Running novobench will create a directory predictions/ and a CSV file scores.csv in the output directory. predictions/ contains one subdirectory per PDB file in path/to/pdbs/, which will contain one PDB file named design_N.pdb for each sequence in the corresponding fasta file, in order (design_0.pdb, design_1.pdb, etc.) which contain the ESMfold predicted structure for that sequence.

scores.csv contains one row per PDB file and fasta sequence, with the name of the PDB file, the index of the sequence in the fasta file, the sequence in one-letter code, and a set of ESMfold-derived metrics:

  • sc_rmsd, sc_tm: RMSD / TMscore between the predicted structure for that sequence and the salad-generated structure.
  • plddt, ptm: ESMfold pLDDT and pTM scores
  • ipae, mpae: mean and minimum interface pAE for complexes

Running novobench for multi-state design might require running separate instances of novobench for each state. As salad.train.eval_split_change.py writes files suffixed _s0.pdb, _s1.pdb, _s2.pdb for the three designed states, you can do this by telling novobench to use only designs which contain one of these suffixes:

python -m novobench.run \
    --pdb-path path/to/pdbs/ \
    --fasta-path path/to/fastas/seqs/ \
    --out-path path/to/outputs/esm/ \
    --model esm \
    --filter-name _s0

Using the salad protein autoencoders

While the sparse protein structure autoencoders described in "Efficient protein structure generation with sparse denoising models" are more of a side-note, we still provide scripts and parameters for applying these models to your protein structures.

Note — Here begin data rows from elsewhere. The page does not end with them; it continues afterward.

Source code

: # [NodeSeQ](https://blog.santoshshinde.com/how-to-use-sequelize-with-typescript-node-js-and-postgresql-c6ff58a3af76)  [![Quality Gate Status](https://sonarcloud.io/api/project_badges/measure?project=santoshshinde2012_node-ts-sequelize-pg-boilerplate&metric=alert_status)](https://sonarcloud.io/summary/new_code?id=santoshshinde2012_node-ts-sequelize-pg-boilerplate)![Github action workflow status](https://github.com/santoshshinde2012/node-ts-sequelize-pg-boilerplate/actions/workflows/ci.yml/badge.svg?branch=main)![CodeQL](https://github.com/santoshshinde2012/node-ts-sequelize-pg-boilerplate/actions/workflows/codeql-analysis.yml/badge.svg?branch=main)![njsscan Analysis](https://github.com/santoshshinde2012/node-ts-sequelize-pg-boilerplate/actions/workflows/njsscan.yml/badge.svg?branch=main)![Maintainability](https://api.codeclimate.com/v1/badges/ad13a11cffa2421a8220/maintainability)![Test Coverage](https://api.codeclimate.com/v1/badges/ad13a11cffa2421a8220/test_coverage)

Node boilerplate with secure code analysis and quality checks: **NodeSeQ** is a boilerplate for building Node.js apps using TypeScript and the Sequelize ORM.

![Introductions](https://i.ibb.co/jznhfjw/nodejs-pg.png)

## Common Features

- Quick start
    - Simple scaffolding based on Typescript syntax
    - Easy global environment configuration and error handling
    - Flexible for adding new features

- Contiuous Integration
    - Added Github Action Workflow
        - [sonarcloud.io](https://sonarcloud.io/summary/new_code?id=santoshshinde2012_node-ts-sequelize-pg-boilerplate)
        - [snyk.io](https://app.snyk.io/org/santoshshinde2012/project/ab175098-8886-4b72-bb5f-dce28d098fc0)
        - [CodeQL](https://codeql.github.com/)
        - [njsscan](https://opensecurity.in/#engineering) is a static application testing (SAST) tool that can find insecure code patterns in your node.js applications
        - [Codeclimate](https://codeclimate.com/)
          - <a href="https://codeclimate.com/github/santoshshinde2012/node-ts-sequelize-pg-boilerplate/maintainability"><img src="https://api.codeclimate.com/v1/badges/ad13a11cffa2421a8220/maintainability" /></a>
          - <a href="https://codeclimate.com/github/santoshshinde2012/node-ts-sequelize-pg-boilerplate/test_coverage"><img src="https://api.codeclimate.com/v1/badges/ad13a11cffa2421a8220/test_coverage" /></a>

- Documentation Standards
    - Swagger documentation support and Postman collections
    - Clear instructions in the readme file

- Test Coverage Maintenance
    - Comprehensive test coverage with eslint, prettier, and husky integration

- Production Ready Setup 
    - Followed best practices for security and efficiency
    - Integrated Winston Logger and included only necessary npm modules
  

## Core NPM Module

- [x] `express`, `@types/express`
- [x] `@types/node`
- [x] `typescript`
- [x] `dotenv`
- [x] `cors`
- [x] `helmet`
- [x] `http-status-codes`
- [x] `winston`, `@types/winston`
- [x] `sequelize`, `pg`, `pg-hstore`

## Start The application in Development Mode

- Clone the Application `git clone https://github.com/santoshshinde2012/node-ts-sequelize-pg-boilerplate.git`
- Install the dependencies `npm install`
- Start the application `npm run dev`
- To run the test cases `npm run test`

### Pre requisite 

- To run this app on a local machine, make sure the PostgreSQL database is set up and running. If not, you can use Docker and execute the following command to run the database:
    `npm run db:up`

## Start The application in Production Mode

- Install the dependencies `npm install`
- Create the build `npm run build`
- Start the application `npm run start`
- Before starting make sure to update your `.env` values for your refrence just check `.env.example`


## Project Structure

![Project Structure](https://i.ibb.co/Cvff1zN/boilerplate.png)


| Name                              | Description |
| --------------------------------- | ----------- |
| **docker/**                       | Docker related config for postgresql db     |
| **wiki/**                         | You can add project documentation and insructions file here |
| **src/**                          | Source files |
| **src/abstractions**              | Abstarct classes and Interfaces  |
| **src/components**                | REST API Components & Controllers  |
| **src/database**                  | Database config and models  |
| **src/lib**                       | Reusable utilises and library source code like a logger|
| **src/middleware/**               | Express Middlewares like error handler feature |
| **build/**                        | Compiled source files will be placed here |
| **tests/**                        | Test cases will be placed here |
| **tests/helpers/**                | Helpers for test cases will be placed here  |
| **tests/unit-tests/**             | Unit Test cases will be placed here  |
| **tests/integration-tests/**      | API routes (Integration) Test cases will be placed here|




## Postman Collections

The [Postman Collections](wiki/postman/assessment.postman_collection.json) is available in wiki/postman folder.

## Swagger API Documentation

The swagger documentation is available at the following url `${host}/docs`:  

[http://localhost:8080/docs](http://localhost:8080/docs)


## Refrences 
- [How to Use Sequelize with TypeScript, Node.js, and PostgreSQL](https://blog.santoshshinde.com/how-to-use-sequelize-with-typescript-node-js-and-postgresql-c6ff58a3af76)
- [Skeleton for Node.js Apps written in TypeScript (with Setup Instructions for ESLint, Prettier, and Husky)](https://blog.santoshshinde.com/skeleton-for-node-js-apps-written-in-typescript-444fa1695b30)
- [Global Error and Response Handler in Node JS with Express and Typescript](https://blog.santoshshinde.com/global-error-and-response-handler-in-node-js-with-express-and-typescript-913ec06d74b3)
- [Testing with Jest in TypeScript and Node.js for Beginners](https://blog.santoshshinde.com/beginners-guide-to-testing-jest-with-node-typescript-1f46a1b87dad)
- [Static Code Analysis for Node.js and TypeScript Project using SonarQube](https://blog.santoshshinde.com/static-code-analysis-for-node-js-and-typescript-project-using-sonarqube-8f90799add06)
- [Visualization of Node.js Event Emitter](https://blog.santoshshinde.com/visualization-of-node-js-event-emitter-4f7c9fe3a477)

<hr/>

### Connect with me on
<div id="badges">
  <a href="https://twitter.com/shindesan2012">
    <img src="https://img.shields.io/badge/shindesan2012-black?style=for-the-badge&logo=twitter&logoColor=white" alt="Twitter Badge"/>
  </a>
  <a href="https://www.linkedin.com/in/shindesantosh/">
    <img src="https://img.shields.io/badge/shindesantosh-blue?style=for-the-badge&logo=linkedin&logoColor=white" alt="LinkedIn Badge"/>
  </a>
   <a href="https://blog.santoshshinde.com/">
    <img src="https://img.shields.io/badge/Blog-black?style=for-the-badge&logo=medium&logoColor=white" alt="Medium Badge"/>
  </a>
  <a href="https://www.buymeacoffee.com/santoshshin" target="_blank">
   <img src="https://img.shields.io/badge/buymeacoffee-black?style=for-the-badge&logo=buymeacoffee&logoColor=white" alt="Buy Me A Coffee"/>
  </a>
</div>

To use these, please download and unpack the autoencoder parameters first:

wget https://zenodo.org/records/14711580/files/ae_params.tar.gz
tar -xzf ae_params.tar.gz

This will create a directory ae_params, which contains the following autoencoder checkpoints:

  • small_inner-200k.jax: sparse autoencoder with inner product-based distance prediction for neighbour selection.
  • small_none-200k.jax: sparse autoencoder with only structure-based neighbour selection.
  • small_semiequivariant-200k.jax: same as small_inner, but using additional non-equivariant features.

In addition to these checkpoints, there are also corresponding VQ-VAE checkpoints (named e.g. small_inner_vq-200k.jax).

As for the above salad models, checkpoints names have the format "< config >-< training step >.jax".

You can then autoencode a protein structure in a PDB file by running:

python salad/training/eval_structure_autoencoder.py \
    --config small_inner \
    --params ae_params/small_inner-200k.jax \
    --diagnostics True \
    --path path-to-input-pdbs/ \
    --num_recycle 10 \
    --out_path path-to-ae-outputs/

Remember to match the config and corresponding parameter names. --diagnostics True writes a numpy archive containing the encoded latents for each structure in the input directory.

salad scripts documentation

De novo protein design script

To generate protein structures de novo, without structure-editing or multi-motif scaffolding, you can use the script salad/training/eval_noise_schedule_benchmark.py. It allows the use of different model configurations and checkpoints and allows to apply simple constraints such as secondary structure, motifs, length and number of chains, etc.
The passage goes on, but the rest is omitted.